On the other hand, well managed panels with appropriate identity verification techniques had already “put away” the majority of these criminals. However, until recently cross-panel duplication was still a problem when using many vendors. When multiple panel companies were providing sample, they were unwilling to give panelist’s personally identifiable information to the company hosting the survey for fear of poachers. Recently, with the advent of machine identifiable information, well managed panel companies can now tackle the cross-panel duplication problem.
Recently, we did a blinded study among seven high quality panel providers (four regular access panels, two panel aggregators and two reward system panels) to examine the magnitude and the proper treatment of cross-panel duplication. The design of the study conducted was split into two important feasibility levels because the duplication rate would likely vary by feasibility. The two groups were a national sample (high feasibility) and the Austin DMA sample (low feasibility). As we expected, the magnitude of the duplication rate depended on the feasibility as well as the type of online access panel involved.

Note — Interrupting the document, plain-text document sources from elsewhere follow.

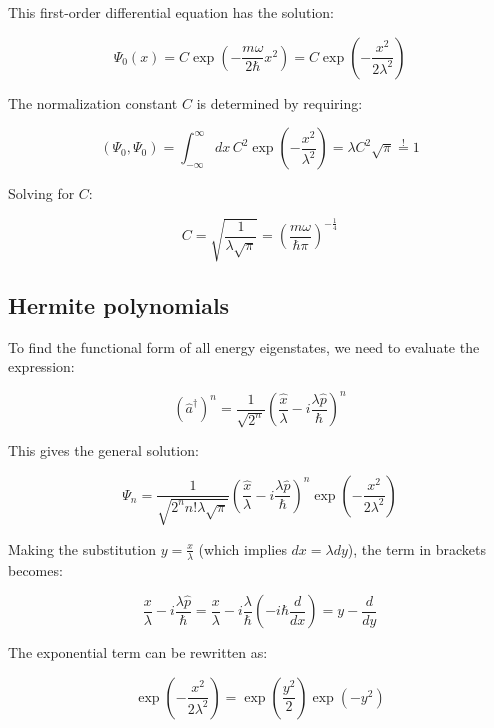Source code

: \documentclass[italian]{HKNdocument}
\begin{document}
This first-order differential equation has the solution:

\begin{equation}
\Psi_0(x) = C\exp\left(-\frac{m\omega}{2\hbar}x^2\right) = C\exp\left(-\frac{x^2}{2\lambda^2}\right)
\end{equation}

The normalization constant $C$ is determined by requiring:

\begin{equation}
(\Psi_0, \Psi_0) = \int_{-\infty}^{\infty}dx\,C^2\exp\left(-\frac{x^2}{\lambda^2}\right) = \lambda C^2\sqrt{\pi} \stackrel{!}{=} 1
\end{equation}

Solving for $C$:

\begin{equation}
C = \sqrt{\frac{1}{\lambda\sqrt{\pi}}} = \left(\frac{m\omega}{\hbar\pi}\right)^{-\frac{1}{4}}
\end{equation}

\subsection{Hermite polynomials}

To find the functional form of all energy eigenstates, we need to evaluate the expression:

\begin{equation}
(\hat{a}^\dagger)^n = \frac{1}{\sqrt{2^n}}\left(\frac{\hat{x}}{\lambda} - i\frac{\lambda\hat{p}}{\hbar}\right)^n
\end{equation}

This gives the general solution:

\begin{equation}
\Psi_n = \frac{1}{\sqrt{2^n n!\lambda\sqrt{\pi}}}\left(\frac{\hat{x}}{\lambda} - i\frac{\lambda\hat{p}}{\hbar}\right)^n\exp\left(-\frac{x^2}{2\lambda^2}\right)
\end{equation}

Making the substitution $y = \frac{x}{\lambda}$ (which implies $dx = \lambda dy$), the term in brackets becomes:

\begin{equation}
\frac{x}{\lambda} - i\frac{\lambda\hat{p}}{\hbar} = \frac{x}{\lambda} - i\frac{\lambda}{\hbar}\left(-i\hbar\frac{d}{dx}\right) = y - \frac{d}{dy}
\end{equation}

The exponential term can be rewritten as:

\begin{equation}
\exp\left(-\frac{x^2}{2\lambda^2}\right) = \exp\left(\frac{y^2}{2}\right)\exp(-y^2)
\end{equation}
\end{document}
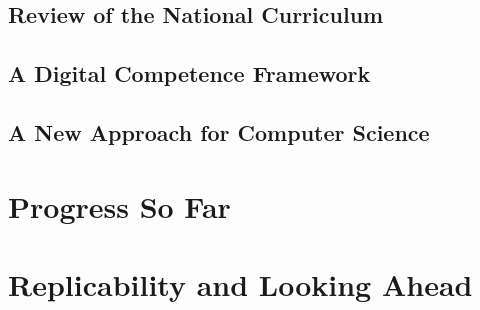 \documentclass[sigconf]{acmart}
\begin{document}
\subsection{Review of the National Curriculum}

\subsection{A Digital Competence Framework}

\subsection{A New Approach for Computer Science}

\section{Progress So Far}

\section{Replicability and Looking Ahead}



 
\end{document}
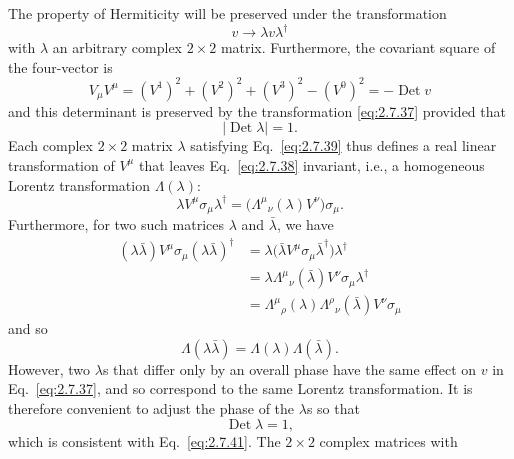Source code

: The property of Hermiticity will be preserved under the transformation
\begin{equation}
  v\longrightarrow\lambda v\lambda^\dagger
  \tag{2.7.37}\label{eq:2.7.37}
\end{equation}
with $\lambda$ an arbitrary complex $2\times2$ matrix. Furthermore, the
covariant square of the four-vector is
\begin{equation}
  V_\mu V^\mu=(V^1)^2+(V^2)^2+(V^3)^2-(V^0)^2
    =-\operatorname{Det}v
  \tag{2.7.38}\label{eq:2.7.38}
\end{equation}
and this determinant is preserved by the transformation \eqref{eq:2.7.37} provided that
\begin{equation}
  |\operatorname{Det}\lambda|=1.
  \tag{2.7.39}\label{eq:2.7.39}
\end{equation}
Each complex $2\times2$ matrix $\lambda$ satisfying Eq.~\eqref{eq:2.7.39} thus defines a
real linear transformation of $V^\mu$ that leaves Eq.~\eqref{eq:2.7.38} invariant, i.e.,
a homogeneous Lorentz transformation $\Lambda(\lambda)$:
\begin{equation}
  \lambda V^\mu\sigma_\mu\lambda^\dagger
    =\bigl(\Lambda^\mu{}_{\nu}(\lambda)V^\nu\bigr)\sigma_\mu.
  \tag{2.7.40}\label{eq:2.7.40}
\end{equation}
Furthermore, for two such matrices $\lambda$ and $\bar\lambda$, we have
\begin{align*}
  (\lambda\bar\lambda)V^\mu\sigma_\mu
    (\lambda\bar\lambda)^\dagger
  &=\lambda\bigl(\bar\lambda V^\mu\sigma_\mu
      \bar\lambda^\dagger\bigr)\lambda^\dagger\\
  &=\lambda\Lambda^\mu{}_{\nu}(\bar\lambda)V^\nu
      \sigma_\mu\lambda^\dagger\\
  &=\Lambda^\mu{}_{\rho}(\lambda)
      \Lambda^\rho{}_{\nu}(\bar\lambda)V^\nu\sigma_\mu
\end{align*}
and so
\begin{equation}
  \Lambda(\lambda\bar\lambda)=\Lambda(\lambda)\Lambda(\bar\lambda).
  \tag{2.7.41}\label{eq:2.7.41}
\end{equation}
However, two $\lambda$s that differ only by an overall phase have the same
effect on $v$ in Eq.~\eqref{eq:2.7.37}, and so correspond to the same Lorentz
transformation. It is therefore convenient to adjust the phase of the
$\lambda$s so that
\begin{equation}
  \operatorname{Det}\lambda=1,
  \tag{2.7.42}\label{eq:2.7.42}
\end{equation}
which is consistent with Eq.~\eqref{eq:2.7.41}. The $2\times2$ complex matrices with
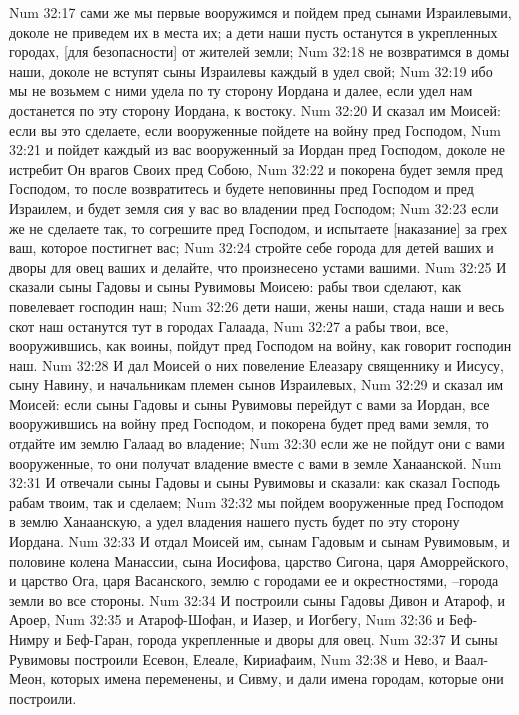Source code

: Num 32:17  сами же мы первые вооружимся и пойдем пред сынами Израилевыми, доколе не приведем их в места их; а дети наши пусть останутся в укрепленных городах, [для безопасности] от жителей земли;
Num 32:18  не возвратимся в домы наши, доколе не вступят сыны Израилевы каждый в удел свой;
Num 32:19  ибо мы не возьмем с ними удела по ту сторону Иордана и далее, если удел нам достанется по эту сторону Иордана, к востоку.
Num 32:20  И сказал им Моисей: если вы это сделаете, если вооруженные пойдете на войну пред Господом,
Num 32:21  и пойдет каждый из вас вооруженный за Иордан пред Господом, доколе не истребит Он врагов Своих пред Собою,
Num 32:22  и покорена будет земля пред Господом, то после возвратитесь и будете неповинны пред Господом и пред Израилем, и будет земля сия у вас во владении пред Господом;
Num 32:23  если же не сделаете так, то согрешите пред Господом, и испытаете [наказание] за грех ваш, которое постигнет вас;
Num 32:24  стройте себе города для детей ваших и дворы для овец ваших и делайте, что произнесено устами вашими.
Num 32:25  И сказали сыны Гадовы и сыны Рувимовы Моисею: рабы твои сделают, как повелевает господин наш;
Num 32:26  дети наши, жены наши, стада наши и весь скот наш останутся тут в городах Галаада,
Num 32:27  а рабы твои, все, вооружившись, как воины, пойдут пред Господом на войну, как говорит господин наш.
Num 32:28  И дал Моисей о них повеление Елеазару священнику и Иисусу, сыну Навину, и начальникам племен сынов Израилевых,
Num 32:29  и сказал им Моисей: если сыны Гадовы и сыны Рувимовы перейдут с вами за Иордан, все вооружившись на войну пред Господом, и покорена будет пред вами земля, то отдайте им землю Галаад во владение;
Num 32:30  если же не пойдут они с вами вооруженные, то они получат владение вместе с вами в земле Ханаанской.
Num 32:31  И отвечали сыны Гадовы и сыны Рувимовы и сказали: как сказал Господь рабам твоим, так и сделаем;
Num 32:32  мы пойдем вооруженные пред Господом в землю Ханаанскую, а удел владения нашего пусть будет по эту сторону Иордана.
Num 32:33  И отдал Моисей им, сынам Гадовым и сынам Рувимовым, и половине колена Манассии, сына Иосифова, царство Сигона, царя Аморрейского, и царство Ога, царя Васанского, землю с городами ее и окрестностями, --города земли во все стороны.
Num 32:34  И построили сыны Гадовы Дивон и Атароф, и Ароер,
Num 32:35  и Атароф-Шофан, и Иазер, и Иогбегу,
Num 32:36  и Беф-Нимру и Беф-Гаран, города укрепленные и дворы для овец.
Num 32:37  И сыны Рувимовы построили Есевон, Елеале, Кириафаим,
Num 32:38  и Нево, и Ваал-Меон, которых имена переменены, и Сивму, и дали имена городам, которые они построили.
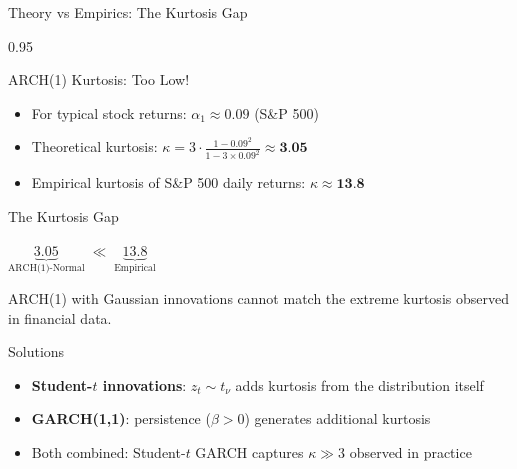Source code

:\documentclass[9pt, aspectratio=169, t]{beamer}
\begin{document}
\begin{frame}{Theory vs Empirics: The Kurtosis Gap}
    \begin{cminipage}{0.95\textwidth}
    \small
    \vspace{-0.2cm}
    \begin{block}{ARCH(1) Kurtosis: Too Low!}
        \begin{itemize}\setlength{\itemsep}{0pt}
            \item For typical stock returns: $\alpha_1 \approx 0.09$ (S\&P 500)
            \item Theoretical kurtosis: $\kappa = 3 \cdot \frac{1 - 0.09^2}{1 - 3 \times 0.09^2} \approx \textbf{3.05}$
            \item Empirical kurtosis of S\&P 500 daily returns: $\kappa \approx \textbf{13.8}$
        \end{itemize}
    \end{block}
    \vspace{-0.1cm}
    \begin{alertblock}{The Kurtosis Gap}
        \begin{center}
        {\large $\underbrace{3.05}_{\text{ARCH(1)-Normal}} \;\ll\; \underbrace{13.8}_{\text{Empirical}}$}
        \end{center}
        \vspace{-2mm}
        ARCH(1) with Gaussian innovations cannot match the extreme kurtosis observed in financial data.
    \end{alertblock}
    \vspace{-0.1cm}
    \begin{exampleblock}{Solutions}
        \begin{itemize}\setlength{\itemsep}{0pt}
            \item \textbf{Student-$t$ innovations}: $z_t \sim t_\nu$ adds kurtosis from the distribution itself
            \item \textbf{GARCH(1,1)}: persistence ($\beta > 0$) generates additional kurtosis
            \item Both combined: Student-$t$ GARCH captures $\kappa \gg 3$ observed in practice
        \end{itemize}
    \end{exampleblock}
    \end{cminipage}
\end{frame}

\end{document}
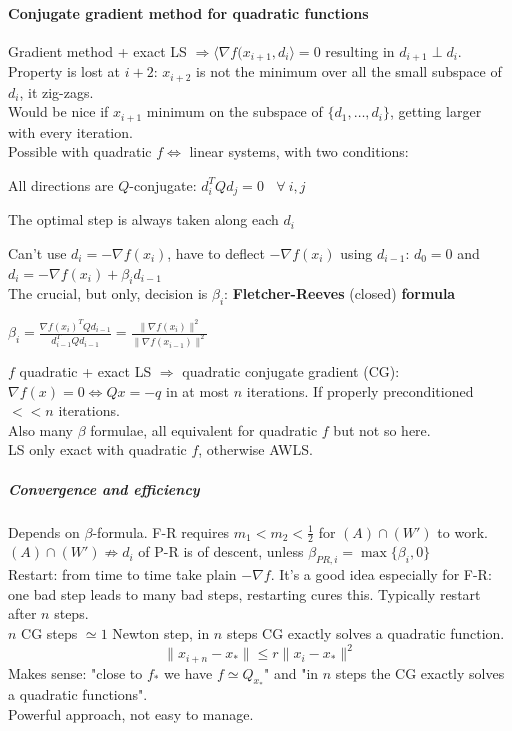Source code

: \documentclass[10pt]{report}
\begin{document}
\paragraph{Conjugate gradient method for quadratic functions} Gradient method + exact LS $\Rightarrow \langle \nabla f(x_{i+1}, d_i\rangle = 0$ resulting in $d_{i+1} \perp d_i$. Property is lost at $i+2$: $x_{i+2}$ is not the minimum over all the small subspace of $d_i$, it zig-zags.\\
Would be nice if $x_{i+1}$ minimum on the subspace of $\{d_1,\ldots,d_i\}$, getting larger with every iteration.\\
Possible with quadratic $f\Leftrightarrow$ linear systems, with two conditions:
\begin{list}{}{}
	\item All directions are $Q$-conjugate: $d_i^TQd_j=0\:\:\:\:\forall\:i,j$
	\item The optimal step is always taken along each $d_i$
\end{list}
Can't use $d_i = -\nabla f(x_i)$, have to deflect $-\nabla f(x_i)$ using $d_{i-1}$: $d_0 = 0$ and $d_i = -\nabla f(x_i) + \beta_id_{i-1}$\\
The crucial, but only, decision is $\beta_i$: \textbf{Fletcher-Reeves} (closed) \textbf{formula}
\begin{list}{}{}
	\item $\beta_i = \frac{\displaystyle \nabla f(x_i)^T Qd_{i-1}}{\displaystyle d_{i-1}^TQd_{i-1}} = \frac{\displaystyle \|\nabla f(x_i)\|^2}{\displaystyle \|\nabla f(x_{i-1})\|^2}$
\end{list}
$f$ quadratic + exact LS $\Rightarrow$ quadratic conjugate gradient (CG): $\nabla f(x) = 0 \Leftrightarrow Qx = -q$ in at most $n$ iterations. If properly preconditioned $<< n$ iterations.\\
Also many $\beta$ formulae, all equivalent for quadratic $f$ but not so here.\\
LS only exact with quadratic $f$, otherwise AWLS.
\subparagraph{Convergence and efficiency} Depends on $\beta$-formula. F-R requires $m_1<m_2<\frac{1}{2}$ for $(A)\cap(W')$ to work.\\
$(A)\cap(W')\not\Rightarrow d_i$ of P-R is of descent, unless $\beta_{PR,i} = \max\{\beta_i, 0\}$\\
Restart: from time to time take plain $-\nabla f$. It's a good idea especially for F-R: one bad step leads to many bad steps, restarting cures this. Typically restart after $n$ steps.\\
$n$ CG steps $\simeq 1$ Newton step, in $n$ steps CG exactly solves a quadratic function.
$$\|x_{i+n}-x_*\|\leq r\|x_i-x_*\|^2$$
Makes sense: "close to $f_*$ we have $f\simeq Q_{x_*}$" and "in $n$ steps the CG exactly solves a quadratic functions".\\
Powerful approach, not easy to manage.
\end{document}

Since we only used high quality panels, the internal duplication rate was miniscule. Only vendor E had any duplicates in the high feasibility study. Slightly more internal duplicates occurred in the low feasibility study. Access panels (A-D) had lower internal duplication than the panel aggregators (E-F) or the reward system panels (G-H) in general. (See figures on page 7).
Unlike internal duplication, the cross panel duplication is not solved just by using high quality panels. Cross-panel duplication should not be ignored and can be rampant in studies where feasibility is tight. Another item of interest is that reward system panels really are tapping into a new source of panelist because their cross-panel duplication rate is so low. Lastly, this graph depicts that the sizeable magnitude of the problem should not be ignored. We need to decide what action should be taken. Should we entirely remove them from our data (treat them as “criminals”) or keep their first response (treat them as “innocent bystanders”)?
Answer to the Problem
Separating the “innocent bystanders” from the “criminals” in online research can be very difficult because no interviewer is present. We tested quality of these panelists on three criteria:
- Traditional Satisficing Measures
- Response Consistency
- Data Differences
On the whole, the cross-panel duplicate and unique respondents have similar satisficing measures. Duplicate respondents tended to complete the survey in a shorter amount of time, but tenure could explain this difference. We did not collect tenure information so these duplicates could be more used to taking surveys. (See table on page 8).
Cross-Panel duplicates answered the survey at least twice, so their answers were examined for consistency. Because we determined a match only if the answers were identical, 100% consistency was unlikely even for good respondents. Even good respondents will not necessarily answer identically on a grid of 10 point scales. The consistency we found was remarkable! We found that 38 of the 161 duplicates answered with at least 90% consistency. Furthermore, an overwhelming majority (93%) of duplicates answered with over 50% consistency. We concluded that cross-panel duplicates are giving careful thought to each question because they give the same answers the second time through! (See figure above).
We also examined data differences because if cross-panel duplicates differ consistently than unique respondents then we might need to adjust for bias. A simple significance test showed a significant difference in 12 of all 62 possible items. However, once the Scheffe’s multiple comparison adjustment was added, none of these
questions showed any difference between the unique and duplicate respondents. Thus, no hidden bias was found by including cross-panel duplicates.
In examining the scene of the crime, we concluded that cross-panel duplicates are not “criminals” trying to game the system. They are honest panelists who happen to get two invitations to the survey. They might not even know the problems in taking the survey twice. In fact, it is reasonable to provide two people the same service and expect compensation both times. Luckily, steps have been taken by the online research industry leaders to keep these “innocent bystanders” playing by rules.